'I'm not surprised at where I am': Federer
Many may be surprised by the untroubled progress of Switzerland's Roger Federer towards becoming the oldest US Open champion in almost half a century, but not Federer himself.
The 34-year-old has glided into the semifinals, where he will face fellow compatriot Stan Wawrinka on Friday.
It will be his 10th New York semi-final as the five-time champion targets a record sixth US Open and 18th Grand Slam title.
"For many years I have tried to look at the big picture to hopefully still be playing at a high level at this age," said Federer, who would be the oldest winner of the US Open since Ken Rosewall in 1970.
"So in some ways I am not surprised I am playing as well as I am."
Federer has not won a major since his seventh Wimbledon title in 2012, but came into the US Open on the back of a seventh Cincinnati title, defeating world number one Novak Djokovic in the final.
It was his 87th career title and pushed his on-court earnings to almost $94 million.
His form in New York has been just as impressive, dropping serve just twice and not yet having lost a set.
Despite his Grand Slam title drought — the longest of his career — Federer has not been afraid to keep innovating.
In recent years, he has experimented with a larger racquet, brought in former world number one Stefan Edberg to work alongside long-time coach Severin Luthi and radically altered his playing schedule.
The US Open is only his 13th tournament of the year.
He has also invented a new tactic, the 'SABR' or 'Sneak Attack By Roger,' which is his chip-and-charge on an opponent's second serve.

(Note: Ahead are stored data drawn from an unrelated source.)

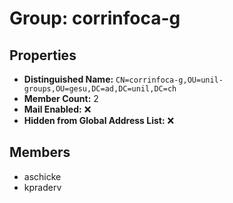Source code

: # Group: corrinfoca-g

## Properties

- **Distinguished Name:** `CN=corrinfoca-g,OU=unil-groups,OU=gesu,DC=ad,DC=unil,DC=ch`
- **Member Count:** 2
- **Mail Enabled:** ❌
- **Hidden from Global Address List:** ❌

## Members

- aschicke
- kpraderv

After his 87-minute quarterfinal demolition of Richard Gasquet on Thursday, Federer also said he was sleeping more — up to ten hours a day — to
maintain his competitive level.
"I think I have worked on my game moving forward, have been able to take the ball earlier," he said when asked to explain his longevity.
"I think I'm volleying better than I have the last ten years. It's all about keeping yourself in shape and staying injury-free. And motivated.
"I've played so well over the last one-and-a-half years. I don't feel like I'm as old as I am. I still feel young."
Federer has come close to adding to his 17 majors.
He made the final at Wimbledon in the last two seasons, only to be denied on both occasions by Djokovic.
Federer's stunning semifinal rout of Andy Murray at the All England Club also had the sport drooling.
At this year's US Open, Federer has seen world number three Murray knocked out in the fourth round as the British star saw his run of 18 consecutive Grand Slam appearances come to an end.
Old nemesis Rafael Nadal fared even worse, a third-round loss his earliest exit in a decade.
The threat from Djokovic, who plays defending champion Marin Cilic in Friday night's other semifinal, remains real.
However, the Serb has endured a roller-coaster tournament, needing four sets to see off Spaniards Roberto Bautista Agut and Feliciano Lopez.
The odds are on a potentially classic final between Australian Open and Wimbledon winner Djokovic and Federer on Sunday.
It will be too tight to call.
They have met 41 times with Federer leading 21-20.